INSTRUCTIONS TO FOLLOW =
Only the lines from the one containing "FRANCOISE MARIE \\" to the end of the records belong in the output; print them exactly.

DATA FOR THE TASK =
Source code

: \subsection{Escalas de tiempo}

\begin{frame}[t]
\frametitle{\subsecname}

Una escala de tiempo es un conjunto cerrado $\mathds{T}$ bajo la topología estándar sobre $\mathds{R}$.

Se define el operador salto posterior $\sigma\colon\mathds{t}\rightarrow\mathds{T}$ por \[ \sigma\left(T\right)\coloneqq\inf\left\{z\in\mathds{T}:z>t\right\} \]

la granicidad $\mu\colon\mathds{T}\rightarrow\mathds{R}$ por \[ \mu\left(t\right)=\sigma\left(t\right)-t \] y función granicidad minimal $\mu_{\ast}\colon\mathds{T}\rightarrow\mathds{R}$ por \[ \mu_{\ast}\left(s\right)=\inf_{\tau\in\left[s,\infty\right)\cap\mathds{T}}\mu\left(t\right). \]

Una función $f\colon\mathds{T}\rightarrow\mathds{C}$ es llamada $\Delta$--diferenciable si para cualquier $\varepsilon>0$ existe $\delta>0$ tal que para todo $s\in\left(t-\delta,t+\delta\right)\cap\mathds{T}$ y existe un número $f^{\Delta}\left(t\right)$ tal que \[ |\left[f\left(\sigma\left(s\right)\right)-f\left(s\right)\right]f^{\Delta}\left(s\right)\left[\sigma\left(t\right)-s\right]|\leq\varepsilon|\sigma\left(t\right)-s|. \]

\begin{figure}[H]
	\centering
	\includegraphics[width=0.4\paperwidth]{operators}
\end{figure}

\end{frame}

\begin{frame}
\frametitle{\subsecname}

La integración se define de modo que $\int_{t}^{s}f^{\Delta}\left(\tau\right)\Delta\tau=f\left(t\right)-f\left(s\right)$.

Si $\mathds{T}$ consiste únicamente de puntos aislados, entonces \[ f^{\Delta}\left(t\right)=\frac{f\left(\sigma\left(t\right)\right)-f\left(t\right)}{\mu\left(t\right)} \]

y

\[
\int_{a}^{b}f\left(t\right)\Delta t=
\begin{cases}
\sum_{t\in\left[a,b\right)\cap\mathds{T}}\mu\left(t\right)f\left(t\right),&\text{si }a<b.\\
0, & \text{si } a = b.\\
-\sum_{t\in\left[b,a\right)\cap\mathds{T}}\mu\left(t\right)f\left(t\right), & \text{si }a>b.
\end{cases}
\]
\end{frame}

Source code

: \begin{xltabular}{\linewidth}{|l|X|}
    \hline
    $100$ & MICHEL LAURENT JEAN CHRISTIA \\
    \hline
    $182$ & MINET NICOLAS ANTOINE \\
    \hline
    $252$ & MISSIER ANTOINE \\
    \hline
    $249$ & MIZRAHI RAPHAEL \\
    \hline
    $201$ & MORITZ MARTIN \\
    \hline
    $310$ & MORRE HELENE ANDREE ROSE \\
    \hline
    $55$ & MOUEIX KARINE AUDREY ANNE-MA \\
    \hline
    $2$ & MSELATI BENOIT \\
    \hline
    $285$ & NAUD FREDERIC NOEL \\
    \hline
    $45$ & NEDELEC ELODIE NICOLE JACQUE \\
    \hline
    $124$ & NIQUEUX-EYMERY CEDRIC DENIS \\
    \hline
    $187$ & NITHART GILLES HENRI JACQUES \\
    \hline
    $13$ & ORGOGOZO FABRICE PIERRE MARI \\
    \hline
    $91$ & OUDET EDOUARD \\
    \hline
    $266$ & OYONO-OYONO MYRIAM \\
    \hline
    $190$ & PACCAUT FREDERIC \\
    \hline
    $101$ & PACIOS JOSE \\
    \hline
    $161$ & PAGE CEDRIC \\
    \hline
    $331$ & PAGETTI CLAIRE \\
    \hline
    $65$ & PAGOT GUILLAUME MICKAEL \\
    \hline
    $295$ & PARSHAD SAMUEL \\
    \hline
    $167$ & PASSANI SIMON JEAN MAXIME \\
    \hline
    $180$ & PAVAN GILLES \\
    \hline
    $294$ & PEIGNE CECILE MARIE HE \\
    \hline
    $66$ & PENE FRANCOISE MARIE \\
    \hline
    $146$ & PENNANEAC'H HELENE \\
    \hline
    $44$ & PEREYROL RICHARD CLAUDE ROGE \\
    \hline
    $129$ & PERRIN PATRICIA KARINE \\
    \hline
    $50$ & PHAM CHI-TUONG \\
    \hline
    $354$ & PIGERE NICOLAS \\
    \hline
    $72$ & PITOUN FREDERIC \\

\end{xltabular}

OUTPUT OF THE EXERCISE =
    $66$ & PENE FRANCOISE MARIE \\
    \hline
    $146$ & PENNANEAC'H HELENE \\
    \hline
    $44$ & PEREYROL RICHARD CLAUDE ROGE \\
    \hline
    $129$ & PERRIN PATRICIA KARINE \\
    \hline
    $50$ & PHAM CHI-TUONG \\
    \hline
    $354$ & PIGERE NICOLAS \\
    \hline
    $72$ & PITOUN FREDERIC \\

\end{xltabular}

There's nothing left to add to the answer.